Published On 2 Aug 2025
Hamas has denied claims it expressed a willingness to disarm during Gaza ceasefire negotiations with Israel, stressing that it has “national and legal” rights to confront the Israeli occupation of Palestinian territory.
In a statement on Saturday, the Palestinian group rejected recent remarks purportedly made by United States President Donald Trump’s special envoy to the Middle East, Steve Witkoff, during a meeting with relatives of Israeli captives held in Gaza.
Citing a recording of the talks, Israeli news outlet Haaretz reported that the US envoy told the families that Hamas said it was “prepared to be demilitarised”.
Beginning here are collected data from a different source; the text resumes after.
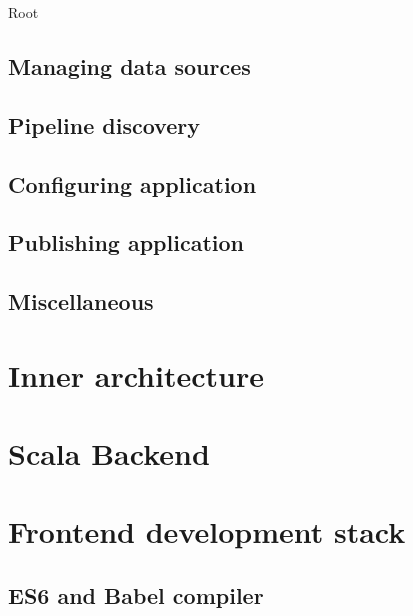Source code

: Root

\subsection{Managing data sources}

\subsection{Pipeline discovery}

\subsection{Configuring application}

\subsection{Publishing application}

\subsection{Miscellaneous}


\section{Inner architecture}






\section{Scala Backend}






\section{Frontend development stack}

\subsection{ES6 and Babel compiler}

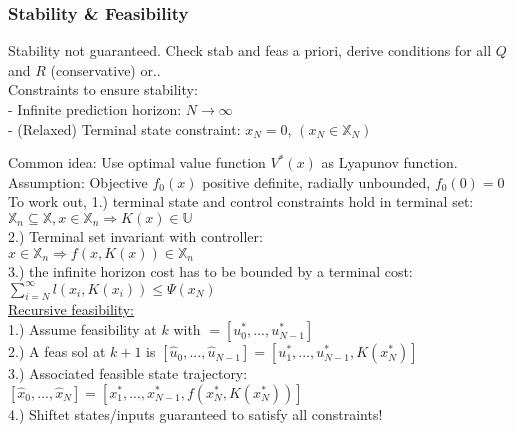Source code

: \documentclass[10pt,parskip]{scrartcl}
\begin{document}
\begin{multicols*}{3}
\subsubsection{Stability \& Feasibility}
Stability not guaranteed. Check stab and feas a priori, derive conditions for all $Q$ and $R$ (conservative) or..\\
Constraints to ensure stability:\\
- Infinite prediction horizon: $N \rightarrow \infty$\\
- (Relaxed) Terminal state constraint: $x_N = 0$, $(x_N \in \mathbb X_N)$

Common idea: Use optimal value function $V^*(x)$ as Lyapunov function.\\
Assumption: Objective $f_0 (x)$ positive definite, radially unbounded, $f_0 (0) = 0$ \\
To work out, 1.) terminal state and control constraints hold in terminal set:
$ \mathbb X_n \subseteq \mathbb X, x \in \mathbb X_n \Rightarrow K(x) \in \mathbb U$\\
2.) Terminal set invariant with controller:\\
\hspace*{8mm}$ x \in \mathbb X_n \Rightarrow f(x,K(x)) \in \mathbb X_n$\\
 3.) the infinite horizon cost has to be bounded
by a terminal cost:
\hspace*{8mm}$\sum\nolimits_{i=N}^{\infty} l(x_i, K(x_i)) \leq \Psi(x_N)$\\
\underline{Recursive feasibility:}\\
1.) Assume feasibility at $k$ with $\mathbb = [u_0^*,...,u_{N-1}^*]$\\
2.) A feas sol at $k+1$ is $[\hat u_0,...,\hat u_{N-1}]=[u_1^*,...,u_{N-1}^*, K(x_N^*)]$\\
3.) Associated feasible state trajectory:\\ \hspace*{8mm}$[\hat x_0,...,\hat x_{N}]=[x_1^*,...,x_{N-1}^*, f(x_N^*,K(x_N^*))]$\\
4.) Shiftet states/inputs guaranteed to satisfy all constraints!



\end{multicols*}
\end{document}
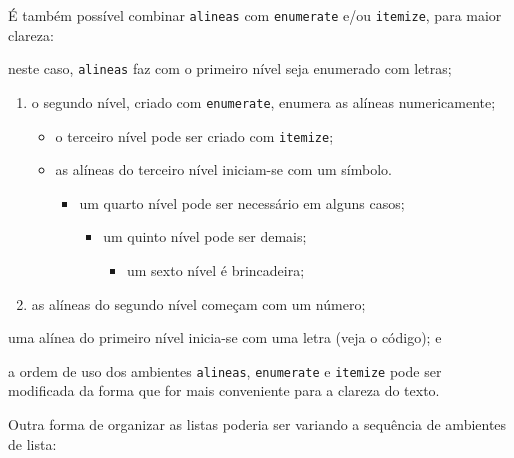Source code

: É também possível combinar \texttt{alineas} com \texttt{enumerate} e/ou
\texttt{itemize}, para maior clareza:
  \begin{alineas}
    \item neste caso, \texttt{alineas} faz com o primeiro nível seja enumerado
    	com letras;
    	\begin{enumerate}
    		\item o segundo nível, criado com \texttt{enumerate}, enumera as 
    		alíneas numericamente;
    	\begin{itemize}
    			\item o terceiro nível pode ser criado com \texttt{itemize};
    			\item as alíneas do terceiro nível iniciam-se com um símbolo.
    			\begin{itemize}
    			\item um quarto nível pode ser necessário em alguns casos;
	    			\begin{itemize}
	    			\item um quinto nível pode ser demais;
		    			\begin{itemize}
		    			\item um sexto nível é brincadeira;
		    			\end{itemize} 
	    			\end{itemize} 
    			\end{itemize} 
    		\end{itemize}
    		\item as alíneas do segundo nível começam com um número;
    	\end{enumerate}
    \item uma alínea do primeiro nível inicia-se com uma letra (veja o código); e
    \item a ordem de uso dos ambientes \texttt{alineas}, \texttt{enumerate} e
    \texttt{itemize} pode ser modificada da forma que for mais conveniente para
    a clareza do texto.
  \end{alineas}
Outra forma de organizar as listas poderia ser variando a sequência de ambientes
de lista:
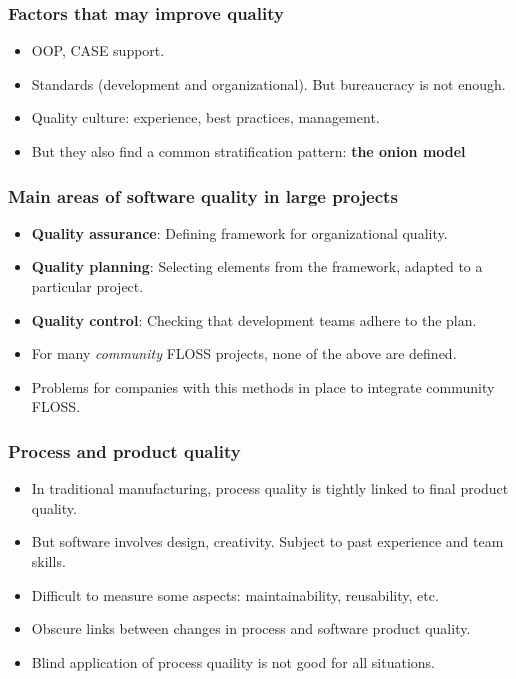 \documentclass{beamer}
\begin{document}

\begin{frame}
 \frametitle{Factors that may improve quality}
 \begin{itemize}
 \item OOP, CASE support.
 \item Standards (development and organizational). But bureaucracy is not enough.
 \item Quality culture: experience, best practices, management.
 \item But they also find a common stratification pattern:
  \textbf{the onion model}
 \end{itemize}
\end{frame}


\begin{frame}
 \frametitle{Main areas of software quality in large projects}
 \begin{itemize}
  \item \textbf{Quality assurance}: Defining framework for organizational quality.
  \item \textbf{Quality planning}: Selecting elements from the framework, adapted
  to a particular project.
  \item \textbf{Quality control}: Checking that development teams adhere to the plan.
  \item For many \textit{community} FLOSS projects, none of the above are defined.
  \item Problems for companies with this methods in place to integrate community FLOSS.
 \end{itemize}
\end{frame}


\begin{frame}
 \frametitle{Process and product quality}
 \begin{itemize}
 \item In traditional manufacturing, process quality is tightly linked to final product quality.
 \item But software involves design, creativity. Subject to past experience and team skills.
 \item Difficult to measure some aspects: maintainability, reusability, etc.
 \item Obscure links between changes in process and software product quality.
 \item Blind application of process quaility is not good for all situations.
 \end{itemize}
\end{frame}
\end{document}

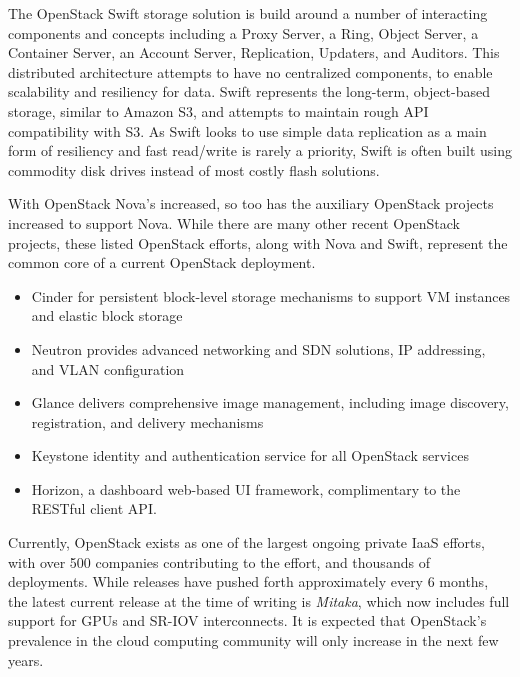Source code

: The OpenStack Swift storage solution is build around a number of interacting components and concepts including a Proxy Server, a Ring, Object Server, a Container Server, an Account Server, Replication, Updaters, and Auditors. This distributed architecture attempts to have no centralized components, to enable scalability and resiliency for data.  Swift represents the long-term, object-based storage, similar to Amazon S3, and attempts to maintain rough API compatibility with S3. As Swift looks to use simple data replication as a main form of resiliency and fast read/write is rarely a priority, Swift is often built using commodity disk drives instead of most costly flash solutions.  

With OpenStack Nova's increased, so too has the auxiliary OpenStack projects increased to support Nova.  While there are many other recent OpenStack projects, these listed OpenStack efforts, along with Nova and Swift, represent the common core of a current OpenStack deployment. 
 

\begin{itemize}
\item Cinder for persistent block-level storage mechanisms to support VM instances and elastic block storage
\item Neutron provides advanced networking and SDN solutions, IP addressing, and VLAN configuration
\item Glance delivers comprehensive image management, including image discovery, registration, and delivery mechanisms 
\item Keystone identity and authentication service for all OpenStack services
\item Horizon, a dashboard web-based UI framework, complimentary to the RESTful client API.   
\end{itemize}

Currently, OpenStack exists as one of the largest ongoing private IaaS efforts, with over 500 companies contributing to the effort, and thousands of deployments. While releases have pushed forth approximately every 6 months, the latest current release at the time of writing is \emph{Mitaka}, which now includes full support for GPUs and SR-IOV interconnects. It is expected that OpenStack's prevalence in the cloud computing community will only increase in the next few years.   



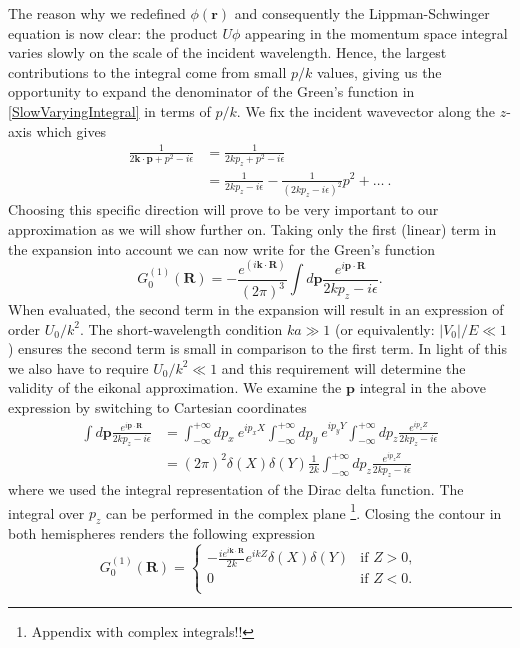 \documentclass[11pt]{article}
\numberwithin{equation}{section}
\begin{document}
 The reason why we redefined $\phi(\mathbf{r})$ and consequently the Lippman-Schwinger equation is now clear: the product $U\phi$ appearing in the momentum space integral varies slowly on the scale of the incident wavelength. Hence, the largest contributions to the integral come from small $p/k$ values, giving us the opportunity to expand the denominator of the Green's function in \eqref{SlowVaryingIntegral} in terms of $p/k$. We fix the incident wavevector along the $z$-axis which gives
 \begin{align}
 	\frac{1}{2 \mathbf{k}\cdot \mathbf{p} + p^2 - i\epsilon} &= \frac{1}{2 k p_z + p^2 - i\epsilon}\\
 	&= \frac{1}{2 k p_z  - i\epsilon} - \frac{1}{(2 k p_z - i\epsilon)^2}p^2 + \ldots ~.
 \end{align}
 Choosing this specific direction will prove to be very important to our approximation as we will show further on.
 Taking only the first (linear) term in the expansion into account we can now write for the Green's function
 \begin{equation}
	G^{(1)}_0(\mathbf{R}) = -\frac{e^{(i\mathbf{k}\cdot \mathbf{R})}}{(2\pi)^3} \int d \mathbf{p} \frac{e^{i\mathbf{p}\cdot \mathbf{R}}}{2k p_z - i\epsilon}.
 \end{equation}
When evaluated, the second term in the expansion will result in an expression of order $U_0/k^2$. The short-wavelength condition $ka \gg 1$ (or equivalently: $|V_0|/E \ll 1$) ensures the second term is small in comparison to the first term. In light of this we also have to require $U_0/k^2 \ll 1$ and this requirement will determine the validity of the eikonal approximation.
  We examine the $\mathbf{p}$ integral in the above expression by switching to Cartesian coordinates
 \begin{align}
 	\int d \mathbf{p} \frac{e^{i\mathbf{p}\cdot \mathbf{R}}}{2k p_z - i\epsilon} &= \int^{+ \infty}_{- \infty} dp_x ~e^{ip_x X}\int^{+ \infty}_{- \infty} dp_y ~e^{ip_y Y}\int^{+ \infty}_{- \infty} dp_z \frac{e^{ip_z Z}}{2k p_z - i\epsilon}\\
 	& = (2\pi)^2 \delta(X) \delta(Y) \frac{1}{2k} \int^{+ \infty}_{- \infty}dp_z \frac{e^{ip_z Z}}{2k p_z - i\epsilon}
 \end{align}
 where we used the integral representation of the Dirac delta function. The integral over $p_z$ can be performed in the complex plane \footnote{Appendix with complex integrals!!}. Closing the contour in both hemispheres renders the following expression
 \begin{equation}
 	G^{(1)}_0(\mathbf{R}) = 
 	\begin{cases}
 		- \frac{ie^{i\mathbf{k}\cdot \mathbf{R}}}{2k}e^{ikZ}\delta(X)\delta(Y) & \text{if } Z > 0,\\
 		0 &\text{if } Z < 0.\\
 		\end{cases}
\end{equation}
\end{document}

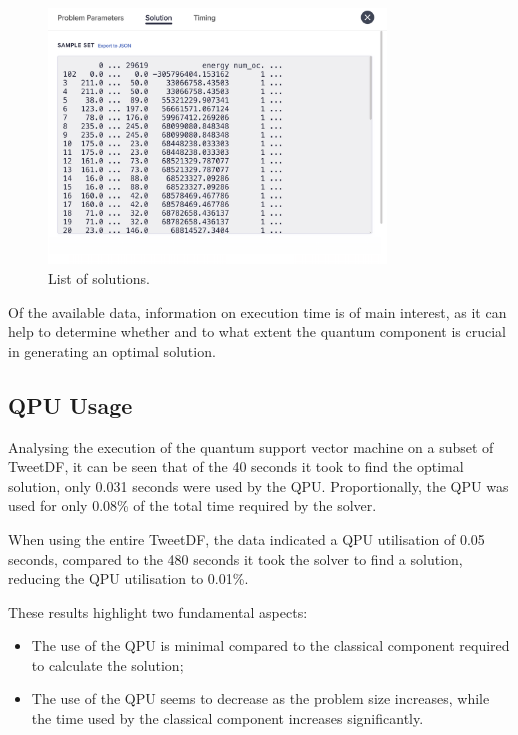 \begin{figure}
    \centering
    \includegraphics[width=0.8\textwidth]{figures/sampleset.png}
    \caption{List of solutions.}
    \label{fig:sampleset}
\end{figure}

Of the available data, information on execution time is of main interest, as it can help to determine whether and to what extent the quantum component is crucial in generating an optimal solution.

\subsection{QPU Usage}\label{sec:qpuusage}

Analysing the execution of the quantum support vector machine on a subset of TweetDF, it can be seen that of the 40 seconds it took to find the optimal solution, only 0.031 seconds were used by the QPU. Proportionally, the QPU was used for only 0.08\% of the total time required by the solver.

When using the entire TweetDF, the data indicated a QPU utilisation of 0.05 seconds, compared to the 480 seconds it took the solver to find a solution, reducing the QPU utilisation to 0.01\%.

These results highlight two fundamental aspects: 
\begin{itemize} 
	\item The use of the QPU is minimal compared to the classical component required to calculate the solution; 
	\item The use of the QPU seems to decrease as the problem size increases, while the time used by the classical component increases significantly. 
\end{itemize}

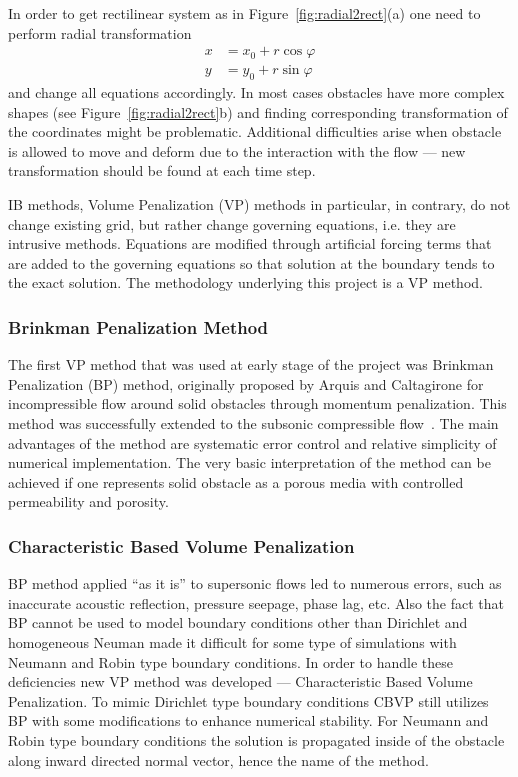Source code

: In order to get rectilinear system as in Figure~\ref{fig:radial2rect}(a) one need to perform radial transformation
\begin{align*}
x &= x_0 + r\cos \varphi \\
y &= y_0 + r\sin \varphi
\end{align*}
and change all equations accordingly. In most cases obstacles have more complex shapes (see Figure~\ref{fig:radial2rect}b) and finding corresponding transformation of the coordinates might be problematic. Additional difficulties arise when obstacle is allowed to move and deform due to the interaction with the flow --- new transformation should be found at each time step.

IB methods, Volume Penalization (VP) methods in particular, in contrary, do not change existing grid, but rather change governing equations, i.e. they are intrusive methods. Equations are modified through artificial forcing terms that are added to the governing equations so that solution at the boundary tends to the exact solution. The methodology underlying this project is a VP method.
\subsubsection{Brinkman Penalization Method}
\label{sec:brinkman_penal_chapter1}
The first VP method that was used at early stage of the project was Brinkman Penalization (BP) method, originally proposed by Arquis and Caltagirone \cite{lib:vp_brink} for incompressible flow around solid obstacles through momentum penalization. This method was successfully extended to the subsonic compressible flow~\cite{lib:vp_liu}. The main advantages of the method are systematic error control and relative simplicity of numerical implementation. The very basic interpretation of the method can be achieved if one represents solid obstacle as a porous media with controlled permeability and porosity.

\subsubsection{Characteristic Based Volume Penalization}
BP method applied ``as it is'' to supersonic flows led to numerous errors, such as inaccurate acoustic reflection, pressure seepage, phase lag, etc. Also the fact that BP cannot be used to model boundary conditions other than Dirichlet and homogeneous Neuman made it difficult for some type of simulations with Neumann and Robin type boundary conditions. In order to handle these deficiencies new VP method was developed --- Characteristic Based Volume Penalization. To mimic Dirichlet type boundary conditions CBVP still utilizes BP with some modifications to enhance numerical stability. For Neumann and Robin type boundary conditions the solution is propagated inside of the obstacle along inward directed normal vector, hence the name of the method.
But Hamas said in its statement that the group’s right to resistance “cannot be relinquished until our full national rights are restored, foremost among them the establishment of a fully sovereign, independent Palestinian state with Jerusalem as its capital”.
Witkoff met the Israeli captives’ families in Tel Aviv on Saturday, one day after he visited a US and Israeli-backed aid distribution site run by the controversial GHF in Gaza.
More than 1,300 Palestinians have been killed trying to get food at GHF-run sites since the group began operating in the bombarded Palestinian enclave in May, the United Nations said earlier this week.
Hamas had earlier slammed Witkoff’s visit as a “staged show” aimed at misleading the public about the situation in Gaza, where Israel’s blockade has spurred a starvation crisis and fuelled global condemnation.
But the Trump administration has stood firmly behind GHF despite the killings and growing global criticism of the group’s operations in Gaza. In June, Washington announced that it approved $30m to support GHF.
Witkoff’s comments on disarmament come amid a widening international push to recognise a Palestinian state amid the scenes of starvation in Gaza.
The United Kingdom announced at a two-day United Nations conference in New York this week that it may follow France in recognising a Palestinian state in September.
Echoing an earlier statement by UK Prime Minister Keir Starmer, Foreign Secretary David Lammy said London would proceed with recognition if Israel did not meet certain conditions, including implementing a ceasefire in Gaza.
The UN meeting also saw 17 countries, plus the European Union and the Arab League, back a seven-page text on reviving a two-state solution to the conflict.
The text called on Hamas to “end its rule in Gaza and hand over its weapons to the Palestinian Authority, with international engagement and support, in line with the objective of a sovereign and independent Palestinian State”.